Penerapan TKDN industri alat berat merupakan salah satu upaya mendukung penggunaan produksi dalam negeri untuk pembangunan nasional. Dengan program ini, pemerintah dapat lebih mengutamakan produk lokal dalam proyek infrasrtuktur level nasional maupun daerah.
Produk industri dalam negeri memang semakin terdesak dan harus bersaing dengan mesin impor. Beragam merek alat berat masuk di pasar Indonesia karena mesin-mesin ini dikenakan import duty rendah, bahkan hingga 0%, sedangkan produk lokal dikenakan bea masuk tinggi.
Oleh sebab itulah, TKDN industri alat berat perlu digalakkan agar produk nasional dapat menguasai pasar negeri. Apalagi Indonesia telah memiliki ketersediaan bahan baku dan fasilitas produksi, daya serap pasar cukup tinggi, juga ketersediaan tenaga kerja terampil.
Jika pemerintah berencana untuk lebih memprioritaskan alat berat dalam negeri pada proyek pemerintah maupun BUMN, maka harus ada pengawasan ketat. Tanpa adanya kebijakan tersebut, maka rencana pemerintah tidak bisa terealisasikan secara optimal.
Pentingnya Penerapan TKDN Industri Alat Berat
Indonesia menjadi pasar paling potensial di Asia Tenggara untuk barang-barang modal, sehingga banyak brand impor masuk dari berbagai produsen. Hal ini membuat TKDN di industri alat beratsangat penting agar produk lokal lebih kompetitif terhadap mesin impor utuh.
Apalagi Indonesia memiliki pabrik alat berat paling lengkap dan maju di Asia Tenggara, juga didukung adanya tambang-tambang besar. Indonesia juga memiliki banyak proyek infrastruktur dan industri agrikultur yang sedang tumbuh pesat.

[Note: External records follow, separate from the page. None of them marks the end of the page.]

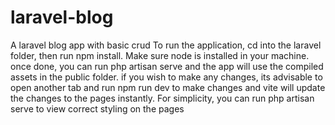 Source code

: # laravel-blog
A laravel blog app with basic crud
To run the application, cd into the laravel folder, then run npm install. Make sure node is installed in your machine.
once done, you can run php artisan serve and the app will use the compiled assets in the public folder.
if you wish to make any changes, its advisable to open another tab and run npm run dev to make changes and vite will update the changes to the pages instantly.
For simplicity, you can run php artisan serve to view correct styling on the pages
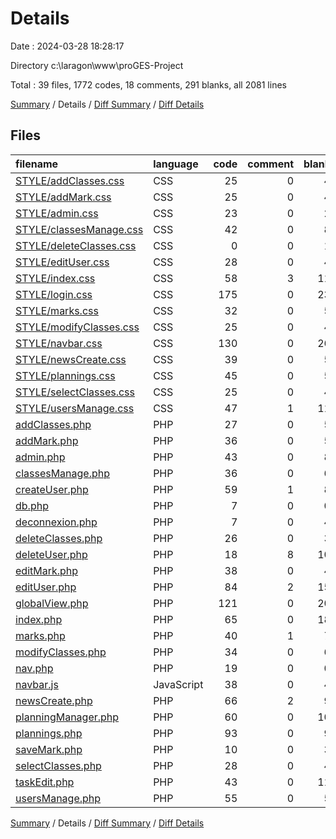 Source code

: # Details

Date : 2024-03-28 18:28:17

Directory c:\\laragon\\www\\proGES-Project

Total : 39 files,  1772 codes, 18 comments, 291 blanks, all 2081 lines

[Summary](results.md) / Details / [Diff Summary](diff.md) / [Diff Details](diff-details.md)

## Files
| filename | language | code | comment | blank | total |
| :--- | :--- | ---: | ---: | ---: | ---: |
| [STYLE/addClasses.css](/STYLE/addClasses.css) | CSS | 25 | 0 | 4 | 29 |
| [STYLE/addMark.css](/STYLE/addMark.css) | CSS | 25 | 0 | 4 | 29 |
| [STYLE/admin.css](/STYLE/admin.css) | CSS | 23 | 0 | 2 | 25 |
| [STYLE/classesManage.css](/STYLE/classesManage.css) | CSS | 42 | 0 | 8 | 50 |
| [STYLE/deleteClasses.css](/STYLE/deleteClasses.css) | CSS | 0 | 0 | 1 | 1 |
| [STYLE/editUser.css](/STYLE/editUser.css) | CSS | 28 | 0 | 4 | 32 |
| [STYLE/index.css](/STYLE/index.css) | CSS | 58 | 3 | 11 | 72 |
| [STYLE/login.css](/STYLE/login.css) | CSS | 175 | 0 | 23 | 198 |
| [STYLE/marks.css](/STYLE/marks.css) | CSS | 32 | 0 | 5 | 37 |
| [STYLE/modifyClasses.css](/STYLE/modifyClasses.css) | CSS | 25 | 0 | 4 | 29 |
| [STYLE/navbar.css](/STYLE/navbar.css) | CSS | 130 | 0 | 26 | 156 |
| [STYLE/newsCreate.css](/STYLE/newsCreate.css) | CSS | 39 | 0 | 5 | 44 |
| [STYLE/plannings.css](/STYLE/plannings.css) | CSS | 45 | 0 | 5 | 50 |
| [STYLE/selectClasses.css](/STYLE/selectClasses.css) | CSS | 25 | 0 | 4 | 29 |
| [STYLE/usersManage.css](/STYLE/usersManage.css) | CSS | 47 | 1 | 11 | 59 |
| [addClasses.php](/addClasses.php) | PHP | 27 | 0 | 5 | 32 |
| [addMark.php](/addMark.php) | PHP | 36 | 0 | 5 | 41 |
| [admin.php](/admin.php) | PHP | 43 | 0 | 8 | 51 |
| [classesManage.php](/classesManage.php) | PHP | 36 | 0 | 6 | 42 |
| [createUser.php](/createUser.php) | PHP | 59 | 1 | 8 | 68 |
| [db.php](/db.php) | PHP | 7 | 0 | 0 | 7 |
| [deconnexion.php](/deconnexion.php) | PHP | 7 | 0 | 4 | 11 |
| [deleteClasses.php](/deleteClasses.php) | PHP | 26 | 0 | 3 | 29 |
| [deleteUser.php](/deleteUser.php) | PHP | 18 | 8 | 10 | 36 |
| [editMark.php](/editMark.php) | PHP | 38 | 0 | 4 | 42 |
| [editUser.php](/editUser.php) | PHP | 84 | 2 | 15 | 101 |
| [globalView.php](/globalView.php) | PHP | 121 | 0 | 20 | 141 |
| [index.php](/index.php) | PHP | 65 | 0 | 18 | 83 |
| [marks.php](/marks.php) | PHP | 40 | 1 | 7 | 48 |
| [modifyClasses.php](/modifyClasses.php) | PHP | 34 | 0 | 6 | 40 |
| [nav.php](/nav.php) | PHP | 19 | 0 | 0 | 19 |
| [navbar.js](/navbar.js) | JavaScript | 38 | 0 | 4 | 42 |
| [newsCreate.php](/newsCreate.php) | PHP | 66 | 2 | 9 | 77 |
| [planningManager.php](/planningManager.php) | PHP | 60 | 0 | 10 | 70 |
| [plannings.php](/plannings.php) | PHP | 93 | 0 | 9 | 102 |
| [saveMark.php](/saveMark.php) | PHP | 10 | 0 | 3 | 13 |
| [selectClasses.php](/selectClasses.php) | PHP | 28 | 0 | 4 | 32 |
| [taskEdit.php](/taskEdit.php) | PHP | 43 | 0 | 11 | 54 |
| [usersManage.php](/usersManage.php) | PHP | 55 | 0 | 5 | 60 |

[Summary](results.md) / Details / [Diff Summary](diff.md) / [Diff Details](diff-details.md) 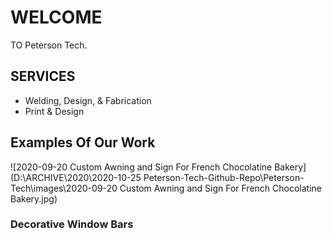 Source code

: # WELCOME

TO Peterson Tech.



## SERVICES

- Welding, Design, & Fabrication
- Print & Design



## Examples Of Our Work

![2020-09-20 Custom Awning and Sign For French Chocolatine Bakery](D:\ARCHIVE\2020\2020-10-25 Peterson-Tech-Github-Repo\Peterson-Tech\images\2020-09-20 Custom Awning and Sign For French Chocolatine Bakery.jpg)



### Decorative Window Bars



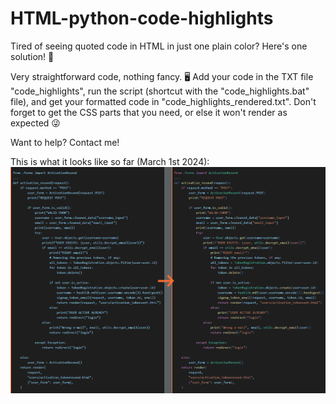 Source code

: # HTML-python-code-highlights
Tired of seeing quoted code in HTML in just one plain color? Here's one solution! 🌈

Very straightforward code, nothing fancy. 🖥️
Add your code in the TXT file "code_highlights", run the script (shortcut with the "code_highlights.bat" file), and get your formatted code in "code_highlights_rendered.txt".
Don't forget to get the CSS parts that you need, or else it won't render as expected 😜

Want to help? Contact me!

This is what it looks like so far (March 1st 2024):
![img](preview01.png)
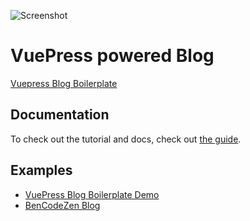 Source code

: ![Screenshot](https://blog.kamicrafted.com/_screenshot.jpg?raw=true)

# VuePress powered Blog
[Vuepress Blog Boilerplate](https://github.com/bencodezen/vuepress-blog-boilerplate)

## Documentation

To check out the tutorial and docs, check out [the guide](https://vuepress-blog-boilerplate.bencodezen.io/).

## Examples

- [VuePress Blog Boilerplate Demo](https://vigorous-lovelace-5c861d.netlify.com/)
- [BenCodeZen Blog](https://www.bencodezen.io)
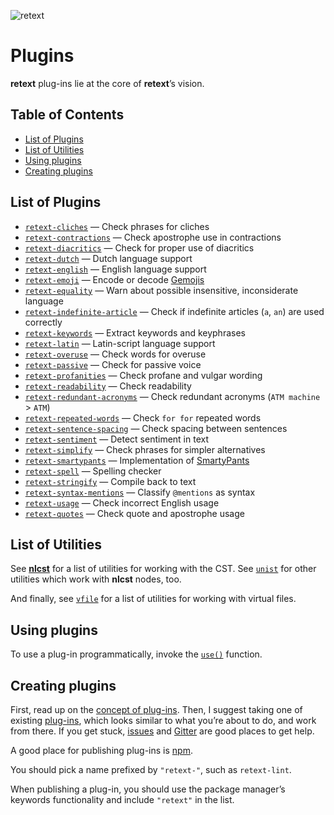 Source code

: ![retext][logo]

# Plugins

**retext** plug-ins lie at the core of **retext**’s vision.

## Table of Contents

*   [List of Plugins](#list-of-plugins)
*   [List of Utilities](#list-of-utilities)
*   [Using plugins](#using-plugins)
*   [Creating plugins](#creating-plugins)

## List of Plugins

*   [`retext-cliches`](https://github.com/dunckr/retext-cliches)
    — Check phrases for cliches
*   [`retext-contractions`](https://github.com/wooorm/retext-contractions)
    — Check apostrophe use in contractions
*   [`retext-diacritics`](https://github.com/wooorm/retext-diacritics)
    — Check for proper use of diacritics
*   [`retext-dutch`](https://github.com/wooorm/retext/tree/master/packages/retext-dutch)
    — Dutch language support
*   [`retext-english`](https://github.com/wooorm/retext/tree/master/packages/retext-english)
    — English language support
*   [`retext-emoji`](https://github.com/wooorm/retext-emoji)
    — Encode or decode [Gemojis](https://github.com/github/gemoji)
*   [`retext-equality`](https://github.com/wooorm/retext-equality)
    — Warn about possible insensitive, inconsiderate language
*   [`retext-indefinite-article`](https://github.com/wooorm/retext-indefinite-article)
    — Check if indefinite articles (`a`, `an`) are used correctly
*   [`retext-keywords`](https://github.com/wooorm/retext-keywords)
    — Extract keywords and keyphrases
*   [`retext-latin`](https://github.com/wooorm/retext/tree/master/packages/retext-latin)
    — Latin-script language support
*   [`retext-overuse`](https://github.com/dunckr/retext-overuse)
    — Check words for overuse
*   [`retext-passive`](https://github.com/wooorm/retext-passive)
    — Check for passive voice
*   [`retext-profanities`](https://github.com/wooorm/retext-profanities)
    — Check profane and vulgar wording
*   [`retext-readability`](https://github.com/wooorm/retext-readability)
    — Check readability
*   [`retext-redundant-acronyms`](https://github.com/wooorm/retext-redundant-acronyms)
    — Check redundant acronyms (`ATM machine` > `ATM`)
*   [`retext-repeated-words`](https://github.com/wooorm/retext-repeated-words)
    — Check `for for` repeated words
*   [`retext-sentence-spacing`](https://github.com/wooorm/retext-sentence-spacing)
    — Check spacing between sentences
*   [`retext-sentiment`](https://github.com/wooorm/retext-sentiment)
    — Detect sentiment in text
*   [`retext-simplify`](https://github.com/wooorm/retext-simplify)
    — Check phrases for simpler alternatives
*   [`retext-smartypants`](https://github.com/wooorm/retext-smartypants)
    — Implementation of [SmartyPants](http://daringfireball.net/projects/smartypants/)
*   [`retext-spell`](https://github.com/wooorm/retext-spell)
    — Spelling checker
*   [`retext-stringify`](https://github.com/wooorm/retext/tree/master/packages/retext-stringify)
    — Compile back to text
*   [`retext-syntax-mentions`](https://github.com/wooorm/retext-syntax-mentions)
    — Classify `@mentions` as syntax
*   [`retext-usage`](https://github.com/admhlt/retext-usage)
    — Check incorrect English usage
*   [`retext-quotes`](https://github.com/wooorm/retext-quotes)
    — Check quote and apostrophe usage

## List of Utilities

See [**nlcst**][nlcst-util] for a list of utilities for working with
the CST.  See [`unist`][unist-util] for other utilities which work with
**nlcst** nodes, too.

And finally, see [`vfile`][vfile-util] for a list of utilities
for working with virtual files.

## Using plugins

To use a plug-in programmatically, invoke the [`use()`][unified-use]
function.

## Creating plugins

First, read up on the [concept of plug-ins][unified-plugins].
Then, I suggest taking one of existing [plug-ins][plugins], which looks
similar to what you’re about to do, and work from there.  If you get
stuck, [issues][] and [Gitter][] are good places to get help.

A good place for publishing plug-ins is [npm][npm-publish].

You should pick a name prefixed by `"retext-"`, such as `retext-lint`.

When publishing a plug-in, you should use the package manager’s keywords
functionality and include `"retext"` in the list.

<!--Definitions:-->

[logo]: https://cdn.rawgit.com/wooorm/retext/9845a25/logo.svg

[plugins]: #list-of-plugins

[nlcst-util]: https://github.com/syntax-tree/nlcst#list-of-utilities

[unist-util]: https://github.com/syntax-tree/unist#unist-node-utilties

[vfile-util]: https://github.com/vfile/vfile#utilities

[unified-use]: https://github.com/unifiedjs/unified#processoruseplugin-options

[unified-plugins]: https://github.com/unifiedjs/unified#plugin

[npm-publish]: https://docs.npmjs.com/getting-started/publishing-npm-packages

[issues]: https://github.com/wooorm/retext/issues

[gitter]: https://gitter.im/wooorm/retext
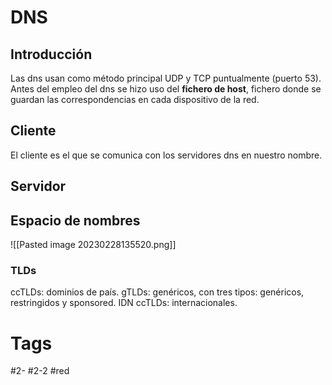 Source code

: # DNS
## Introducción
Las dns usan como método principal UDP y TCP puntualmente (puerto 53).
Antes del empleo del dns se hizo uso del **fichero de host**, fichero donde se guardan las correspondencias en cada dispositivo de la red.
## Cliente
El cliente es el que se comunica con los servidores dns en nuestro nombre.
## Servidor
## Espacio de nombres
![[Pasted image 20230228135520.png]]
### TLDs
ccTLDs: dominios de país.
gTLDs: genéricos, con tres tipos: genéricos, restringidos y sponsored.
IDN ccTLDs: internacionales.
# Tags
#2-
#2-2 
#red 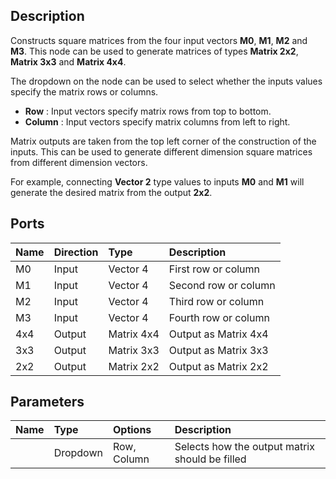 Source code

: ## Description

Constructs square matrices from the four input vectors **M0**, **M1**, **M2** and **M3**. This node can be used to generate matrices of types **Matrix 2x2**, **Matrix 3x3** and **Matrix 4x4**. 

The dropdown on the node can be used to select whether the inputs values specify the matrix rows or columns.

* **Row** : Input vectors specify matrix rows from top to bottom.
* **Column** : Input vectors specify matrix columns from left to right.

Matrix outputs are taken from the top left corner of the construction of the inputs. This can be used to generate different dimension square matrices from different dimension vectors.

For example, connecting **Vector 2** type values to inputs **M0** and **M1** will generate the desired matrix from the output **2x2**.

## Ports

| Name        | Direction           | Type  | Description |
|:------------ |:-------------|:-----|:---|
| M0      | Input | Vector 4 | First row or column |
| M1      | Input | Vector 4 | Second row or column |
| M2      | Input | Vector 4 | Third row or column |
| M3      | Input | Vector 4 | Fourth row or column |
| 4x4 | Output      |    Matrix 4x4 | Output as Matrix 4x4 |
| 3x3 | Output      |    Matrix 3x3 | Output as Matrix 3x3 |
| 2x2 | Output      |    Matrix 2x2 | Output as Matrix 2x2 |

## Parameters

| Name        | Type           | Options  | Description |
|:------------ |:-------------|:-----|:---|
|      | Dropdown | Row, Column | Selects how the output matrix should be filled | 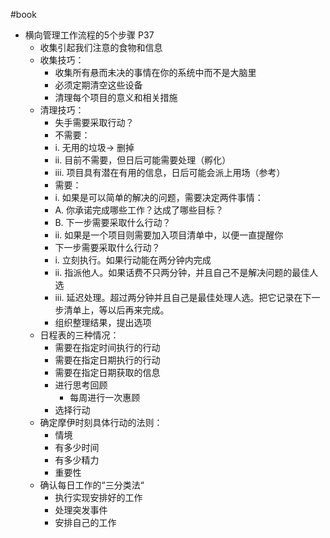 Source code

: #book
- 横向管理工作流程的5个步骤 P37
    - 收集引起我们注意的食物和信息
    - 收集技巧：
        - 收集所有悬而未决的事情在你的系统中而不是大脑里
        - 必须定期清空这些设备
        - 清理每个项目的意义和相关措施
    - 清理技巧：
        - 失手需要采取行动？
        - 不需要：
        - i. 无用的垃圾→ 删掉
        - ii. 目前不需要，但日后可能需要处理（孵化）
        - iii. 项目具有潜在有用的信息，日后可能会派上用场（参考）
        - 需要：
        - i. 如果是可以简单的解决的问题，需要决定两件事情：
        - A. 你承诺完成哪些工作？达成了哪些目标？
        - B. 下一步需要采取什么行动？
        - ii. 如果是一个项目则需要加入项目清单中，以便一直提醒你
        - 下一步需要采取什么行动？
        - i. 立刻执行。如果行动能在两分钟内完成
        - ii. 指派他人。如果话费不只两分钟，并且自己不是解决问题的最佳人选
        - iii. 延迟处理。超过两分钟并且自己是最佳处理人选。把它记录在下一步清单上，等以后再来完成。
        - 组织整理结果，提出选项
    - 日程表的三种情况：
        - 需要在指定时间执行的行动
        - 需要在指定日期执行的行动
        - 需要在指定日期获取的信息
        - 进行思考回顾
            - 每周进行一次惠顾
        - 选择行动
    - 确定摩伊时刻具体行动的法则：
        - 情境
        - 有多少时间
        - 有多少精力
        - 重要性
    - 确认每日工作的“三分类法“
        - 执行实现安排好的工作
        - 处理突发事件
        - 安排自己的工作
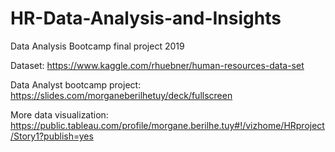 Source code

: # HR-Data-Analysis-and-Insights
Data Analysis Bootcamp final project 2019

Dataset: https://www.kaggle.com/rhuebner/human-resources-data-set

Data Analyst bootcamp project: https://slides.com/morganeberilhetuy/deck/fullscreen

More data visualization: https://public.tableau.com/profile/morgane.berilhe.tuy#!/vizhome/HRproject/Story1?publish=yes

Sayangnya, meski kapasitas produksinya masih tersedia dan akan bertambah seiring kebutuhan yang meningkat, produk lokal masih belum menguasai pasar karena mesin impor. Oleh sebab itu, perlu adanya peningkatan kandungan TKDN industri alat berat.
Upaya Hinabi untuk meningkatkan kandungan TKDN adalah dengan pengujian baja lokal pada prinsipal masing-masing anggota sehingga bisa digunakan dalam negeri. Hal ini karena penggunaan bahan baku dalam negeri dapat meningkatkan daya saing industri nasional.
Industri alat berat Indonesia sendiri sekarang sudah bisa memproduksi berbagai jenis mesin maupun konstruksi. Beberapa produknya mulai dari hydraulic excavator (10-45 ton), bulldozer (17028 ton), hingga dump truck – off highway (40-70 ton).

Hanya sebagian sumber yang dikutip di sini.